The faithful from El Paso have sent him many letters requesting a holy bishop here in our Diocese and Las Cruces. It seems clear that since he became the head of that Congregation, (and Vigano the Nunico), better bishops have been named in the USA (better than in the past, that is, this is all comparative). A few individuals who know more of the inner workings of the Vatican have told me he is one of the best Cardinals, and his election to the Papacy might be the best we could naturally hope for. While there may be other cardinals more favorable to tradition then he, out of those who seem to have a reasonable chance of being elected, he is probably the one who will favor tradition the most.

Cardinal Angelo Scola (71), appointed Archbishop of Milan in 2012 by Benedict XVI, while he was Patriarch of Venice. According to Jean-Marie Guenois, a journalist who writes for Le Figaro:
Angelo Scola’s experience is not as extensive as that of Marc Ouellet, but he is a leader, a great organizer, as well as an intellectual who was once Rector of the Pontifical Lateran University.

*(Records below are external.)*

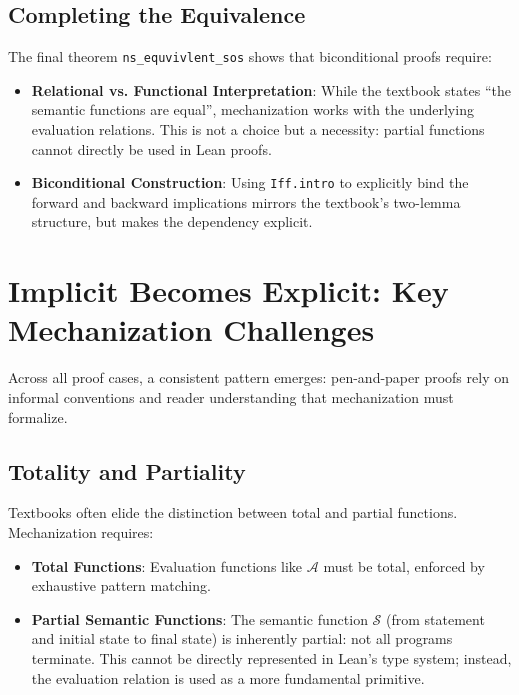 \subsection*{Completing the Equivalence}

The final theorem \texttt{ns\_equvivlent\_sos} shows that biconditional
proofs require:

\begin{itemize}
    \item \textbf{Relational vs. Functional Interpretation}:
    While the textbook states ``the semantic functions are equal'',
    mechanization works with the underlying evaluation relations.
    This is not a choice but a necessity: partial functions cannot
    directly be used in Lean proofs.
    
    \item \textbf{Biconditional Construction}:
    Using \texttt{Iff.intro} to explicitly bind the forward and backward
    implications mirrors the textbook's two-lemma structure, but makes
    the dependency explicit.
\end{itemize}

%
%
%
\section{Implicit Becomes Explicit: Key Mechanization Challenges}
\label{discussion:sec:implicit_explicit}

Across all proof cases, a consistent pattern emerges: pen-and-paper
proofs rely on informal conventions and reader understanding that
mechanization must formalize.

\subsection*{Totality and Partiality}

Textbooks often elide the distinction between total and partial functions.
Mechanization requires:

\begin{itemize}
    \item \textbf{Total Functions}:
    Evaluation functions like \(\mathcal{A}\) must be total,
    enforced by exhaustive pattern matching.
    
    \item \textbf{Partial Semantic Functions}:
    The semantic function \(\mathcal{S}\)
    (from statement and initial state to final state)
    is inherently partial: not all programs terminate.
    This cannot be directly represented in Lean's type system; instead,
    the evaluation relation is used as a more fundamental primitive.
\end{itemize}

I do not know too much about him. I do know that he replaced Cardinal Tettamanzi, who was perhaps the worst and most liberal Cardinal in Europe (surely in Italy). He was opposed by the extreme liberals that supported Tettamanzi. He has also been more favorable than his predecessor towards the Ambroisan rite, which can only be celebrated in Milan and has a great affinity to the Traditional Roman Rite.

He attracted notice in Venice by returning to that city’s great tradition of relations with the East and the Arab world, by creating an international research foundation, Oasis. He is the Italian candidate, even though he does not have unanimous support among the cardinals of his country because of his spiritual affiliation with the Communion and Liberation movement. This movement began as an anti-Marxist group, but I do not know what orientation it has these days. I have to assume it is still on the positive side of the various groups that have multiplied in the Church this past century.

Cardinal Mauro Piacenza (67), a “rather conservative” prelate from Genoa, according to Jean-Marie Guenois:
who knows the Curia very well from inside since he was Secretary, then Prefect, of the Congregation for the Clergy. Inside sources have also told us that he is "one of the good guys" in the Vatican. But again, one never knows. You see, sadly, he oversees the Congregation that twice did not provide a favorable decision in Fr. Rodriguez's case. It seems that without really looking at the case carefully, they simply sided with Bishop Ochoa. However, one never knows the role he actually played in that process. But clearly he was aware of it, and his signature was on the second rejection of Father's plea.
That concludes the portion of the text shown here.